Sep 4, 2008
Conservative Italy and liberal Britain provide lessons for Singapore
By Andy Ho
MORE births are being registered here without the babies' fathers being named. There were 481 such cases in 2005, 495 in 2006 and 561 last year, accounting for 1.28, 1.29, and 1.42 per cent of all live births here in those years.
But despite a dearth of babies, Government policies do not support such births.
For example, unwed single mothers are not entitled to Baby Bonus benefits, nor can they get a new HDB flat.
Inheritance laws, which bandy about the term 'illegitimate' without defining it, discriminate against these offspring.

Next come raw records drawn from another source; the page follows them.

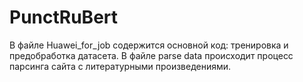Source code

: # PunctRuBert
В файле Huawei_for_job содержится основной код: тренировка и предобработка датасета.
В файле parse data происходит процесс парсинга сайта с литературными произведениями.
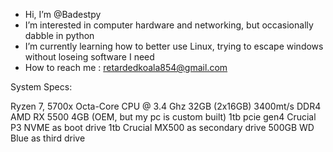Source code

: - Hi, I’m @Badestpy
- I’m interested in computer hardware and networking, but occasionally dabble in python
- I’m currently learning how to better use Linux, trying to escape windows without loseing software I need
- How to reach me : retardedkoala854@gmail.com

System Specs:

Ryzen 7, 5700x Octa-Core CPU @ 3.4 Ghz
32GB (2x16GB) 3400mt/s DDR4
AMD RX 5500 4GB (OEM, but my pc is custom built)
1tb pcie gen4 Crucial P3 NVME as boot drive
1tb Crucial MX500 as secondary drive
500GB WD Blue as third drive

One might have thought that babies are babies and the authorities would welcome them no matter how they came into being, especially since fewer young people are getting married.
In 1997, 20,633 young men aged 20 to 34 got married for the first time; last year, only 16,765 did. The corresponding figures for women were 22,527 and 19,999 respectively.
Moreover, people are getting married later, so they tend to be less fertile. Last year, the median ages of those who married for the first time were 29.8 years for grooms and 27.2 years for brides.
Back in 1997, the figures stood at 28.4 years and 25.7 years respectively. And way back in 1977, they were 27.3 years and 24.2 years.
In the old days, men were the breadwinners while women were valued for their domestic skills and child-bearing capacities. The family was the main source of social support, especially for women.
Thus, the norms then favoured earlier marriages and more babies. Young people generally married earlier and were more willing to partner spouses they might have regarded as less than ideal, for the family was the primary source of social support.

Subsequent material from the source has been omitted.